You seem to like bigots. I don’t. Different strokes.
I intend to continue to watch the culture war and the marketplace of ideas sift this.
How about you? Having fun in modern America, clinger?
So sad to be you with tedious repetition your only outlet.
Why would I be sad? Semi-retired after several successful careers. No debt (except whatever I put on a credit card, to be paid off the day the bill arrives). A great family. Children with advanced degrees. Wonderful grandchildren. Enjoyable pro bono work. My side has won the culture war. My country will continue to improve, congruent with my preference. The political positions I dislike continue to be stomped by better Americans. I’ll see Springsteen a half-dozen times this year. The Stones are planning to tour this fall.

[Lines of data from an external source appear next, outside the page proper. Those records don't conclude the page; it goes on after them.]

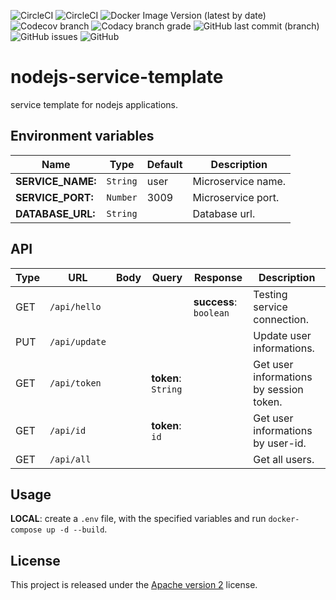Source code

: ![CircleCI](https://img.shields.io/circleci/build/github/ShipyardSuite/user/develop?label=build%20%28develop%29&logo=circleci&style=flat-square)
![CircleCI](https://img.shields.io/circleci/build/github/ShipyardSuite/user/master?label=build%20%28master%29&logo=circleci&style=flat-square)
![Docker Image Version (latest by date)](https://img.shields.io/docker/v/shipyardsuite/user?logo=docker&logoColor=ffffff&sort=date&style=flat-square)
![Codecov branch](https://img.shields.io/codecov/c/github/ShipyardSuite/user/develop?label=coverage&logo=codecov&logoColor=ffffff&style=flat-square)
![Codacy branch grade](https://img.shields.io/codacy/grade/ea58325a7d9a4dfd973be73484374dfd/develop?label=code%20quality%20&logo=codacy&style=flat-square)
![GitHub last commit (branch)](https://img.shields.io/github/last-commit/shipyardsuite/user/develop?logo=github&style=flat-square)
![GitHub issues](https://img.shields.io/github/issues-raw/shipyardsuite/user?logo=github&style=flat-square)
![GitHub](https://img.shields.io/github/license/shipyardsuite/user?style=flat-square)

# nodejs-service-template
service template for nodejs applications.

## Environment variables

| Name                  | Type     | Default | Description                       |
| --------------------- | -------- | ------- | --------------------------------- |
| **SERVICE_NAME:**     | `String` | user    | Microservice name.                |
| **SERVICE_PORT:**     | `Number` | 3009    | Microservice port.                |
| **DATABASE_URL:**     | `String` |         | Database url.                     |

## API

| Type | URL             | Body                                        | Query               | Response              | Description                                             |
| ---- | ----------------| ------------------------------------------- | ------------------- | --------------------- | ------------------------------------------------------- |
| GET  | `/api/hello`   |                                             |                     | **success**: `boolean` | Testing service connection.                             |
| PUT  | `/api/update`   |                                             |                     |                       | Update user informations.                               |
| GET  | `/api/token`    |                                             | **token**: `String` |                       | Get user informations by session token.                 |
| GET  | `/api/id`       |                                             | **token**: `id`     |                       | Get user informations by user-id.                       |
| GET  | `/api/all`      |                                             |                     |                       | Get all users.                                          |

## Usage

**LOCAL**: create a `.env` file, with the specified variables and run `docker-compose up -d --build`.

## License

This project is released under the [Apache version 2](LICENSE) license.
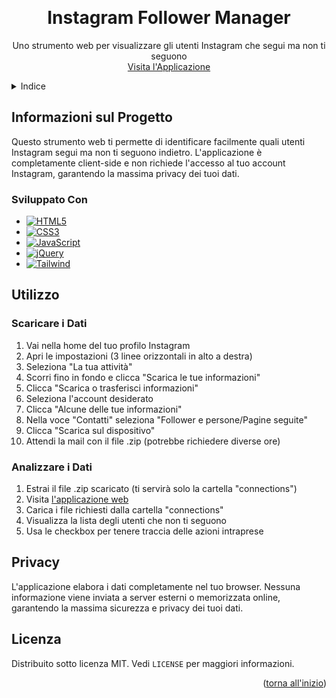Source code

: <a name="readme-top"></a>

<!-- INTESTAZIONE DEL PROGETTO -->
<br />
<div align="center">
  <h1 align="center">Instagram Follower Manager</h3>

  <p align="center">
    Uno strumento web per visualizzare gli utenti Instagram che segui ma non ti seguono
    <br />
    <a href="https://mcarrarodev.github.io/ig-rimuoviseguiti/">Visita l'Applicazione</a>
  </p>
</div>

<!-- INDICE -->
<details>
  <summary>Indice</summary>
  <ol>
    <li>
      <a href="#informazioni-sul-progetto">Informazioni sul Progetto</a>
      <ul>
        <li><a href="#sviluppato-con">Sviluppato Con</a></li>
      </ul>
    </li>
    <li>
      <a href="#utilizzo">Utilizzo</a>
      <ul>
        <li><a href="#scaricare-i-dati">Scaricare i Dati</a></li>
        <li><a href="#analizzare-i-dati">Analizzare i Dati</a></li>
      </ul>
    </li>
    <li><a href="#privacy">Privacy</a></li>
    <li><a href="#licenza">Licenza</a></li>
  </ol>
</details>

<!-- INFORMAZIONI SUL PROGETTO -->
## Informazioni sul Progetto

Questo strumento web ti permette di identificare facilmente quali utenti Instagram segui ma non ti seguono indietro. L'applicazione è completamente client-side e non richiede l'accesso al tuo account Instagram, garantendo la massima privacy dei tuoi dati.

### Sviluppato Con

* [![HTML5][HTML5-shield]][HTML5-url]
* [![CSS3][CSS3-shield]][CSS3-url]
* [![JavaScript][JS-shield]][JS-url]
* [![jQuery][jQuery-shield]][jQuery-url]
* [![Tailwind][Tailwind-shield]][Tailwind-url]

<!-- UTILIZZO -->
## Utilizzo

### Scaricare i Dati

1. Vai nella home del tuo profilo Instagram
2. Apri le impostazioni (3 linee orizzontali in alto a destra)
3. Seleziona "La tua attività"
4. Scorri fino in fondo e clicca "Scarica le tue informazioni"
5. Clicca "Scarica o trasferisci informazioni"
6. Seleziona l'account desiderato
7. Clicca "Alcune delle tue informazioni"
8. Nella voce "Contatti" seleziona "Follower e persone/Pagine seguite"
9. Clicca "Scarica sul dispositivo"
10. Attendi la mail con il file .zip (potrebbe richiedere diverse ore)

### Analizzare i Dati

1. Estrai il file .zip scaricato (ti servirà solo la cartella "connections")
2. Visita [l'applicazione web](https://mcarrarodev.github.io/ig-rimuoviseguiti/)
3. Carica i file richiesti dalla cartella "connections"
4. Visualizza la lista degli utenti che non ti seguono
5. Usa le checkbox per tenere traccia delle azioni intraprese

## Privacy

L'applicazione elabora i dati completamente nel tuo browser. Nessuna informazione viene inviata a server esterni o memorizzata online, garantendo la massima sicurezza e privacy dei tuoi dati.

<!-- LICENZA -->
## Licenza

Distribuito sotto licenza MIT. Vedi `LICENSE` per maggiori informazioni.

<!-- MARKDOWN LINKS & IMAGES -->
[HTML5-shield]: https://img.shields.io/badge/HTML5-E34F26?style=for-the-badge&logo=html5&logoColor=white
[HTML5-url]: https://html.spec.whatwg.org/
[CSS3-shield]: https://img.shields.io/badge/CSS3-1572B6?style=for-the-badge&logo=css3&logoColor=white
[CSS3-url]: https://www.w3.org/Style/CSS/
[JS-shield]: https://img.shields.io/badge/JavaScript-F7DF1E?style=for-the-badge&logo=javascript&logoColor=black
[JS-url]: https://developer.mozilla.org/en-US/docs/Web/JavaScript
[jQuery-shield]: https://img.shields.io/badge/jQuery-0769AD?style=for-the-badge&logo=jquery&logoColor=white
[jQuery-url]: https://jquery.com
[Tailwind-shield]: https://img.shields.io/badge/Tailwind_CSS-38B2AC?style=for-the-badge&logo=tailwind-css&logoColor=white
[Tailwind-url]: https://tailwindcss.com

<p align="right">(<a href="#readme-top">torna all'inizio</a>)</p>

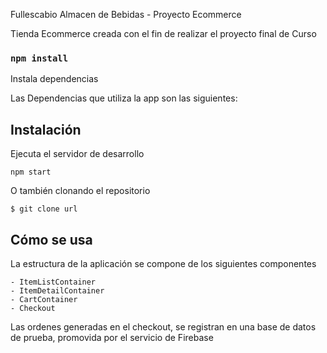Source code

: 

Fullescabio Almacen de Bebidas - Proyecto Ecommerce

Tienda Ecommerce creada con el fin de realizar el proyecto final de Curso


### `npm install`
 
 Instala dependencias

Las Dependencias que utiliza la app son las siguientes:

<react-router-dom ref='https://www.npmjs.com/package/react-router-dom'>

<sweetalert2 ref='https://sweetalert2.github.io/'>

<Firebase ref='https://firebase.google.com/'>

## Instalación

Ejecuta el servidor de desarrollo

`npm start`

O también clonando el repositorio

`$ git clone url`

## Cómo se usa

La estructura de la aplicación se compone de los siguientes componentes 

    - ItemListContainer
    - ItemDetailContainer
    - CartContainer
    - Checkout

Las ordenes generadas en el checkout, se registran en una base de datos de prueba, promovida por el servicio de Firebase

Life is good, especially if you are not a bigoted, poorly educated, downscale, disaffected right-wing loser in modern America. You’ll just have to take my word for it on the satisfactions of being an American on the right side of history, clingers.
This is what you get when you do not require law students to take “Professional and Ethics”, but instead require them to take “Racism in Technology”.
I’ll be surprised if you can find me an accredited law school in which professional ethics isn’t a required course, or in which racism in technology is even offered as a course. But feel free to knock yourself out looking for one.
I’ll be surprised if you can find me an accredited law school in which professional ethics isn’t a required course, or in which racism in technology is even offered as a course.
Here’s one (not only offered, but required) by the law school at a little university named “Stanford”. You might not have heard of them, but I’m pretty sure they’re accredited.
https://law.stanford.edu/courses/discussion-1l-race-and-technology/
There are also quite a few others. If there’s someone in your home who knows how to use an internet search engine this might be a good time to have them teach you how to do so as well.
Yes, I’m sure this is the anecdote CindyF heard and then generalized to make about law schools all over.
The usual zealot MO.
Her generalization is accurate.
Or do you really think Woke law schools all over don’t have similar absurd requirements?
Name one that you think doesn’t and let us disabuse you.
Prove they do or stfu.
Actually, just stfu.
Yes, Krychek took the bait, but no, Cindy’s generalization is still false, because all US law students (except those seeking to practice in Wisconsin and Puerto Rico, for some reason) are still required to take professional ethics and/or pass a separate bar examination on professional responsibility (the MPRE).
(Aside: I wonder if Wisconsin enjoys significantly more legal professional misconduct as a result?)
Speaking of interesting criminal proceedings:
MAGA: My Associates Getting Arrested.
MAGA: My Aides Going Away.
MAGA: My Attorneys Giving Allocutions.
MAGA: My Affidavits Getting Adjudged.
MAGA: My Accounts Getting Audited.
and now
MAGA: My Ass Got Arrested.
MAGA: My Ass Got Arraigned.
Carry on, clingers!
…and in other news, the Ninth Circuit affirms that Stormy Daniels owes Trump’s attorneys $121,000 in legal fees.
https://www.rollingstone.com/politics/politics-features/stormy-daniels-donald-trump-legal-fees-1234709641/
I doubt Prof. Volokh thinks you clowns are helping.
So, by all means . . .
carry on, clingers.
Just read the Trump indictment (actually two docs, one is the legal charge, the other a “Statement of Facts.”) You can download them off Scribd.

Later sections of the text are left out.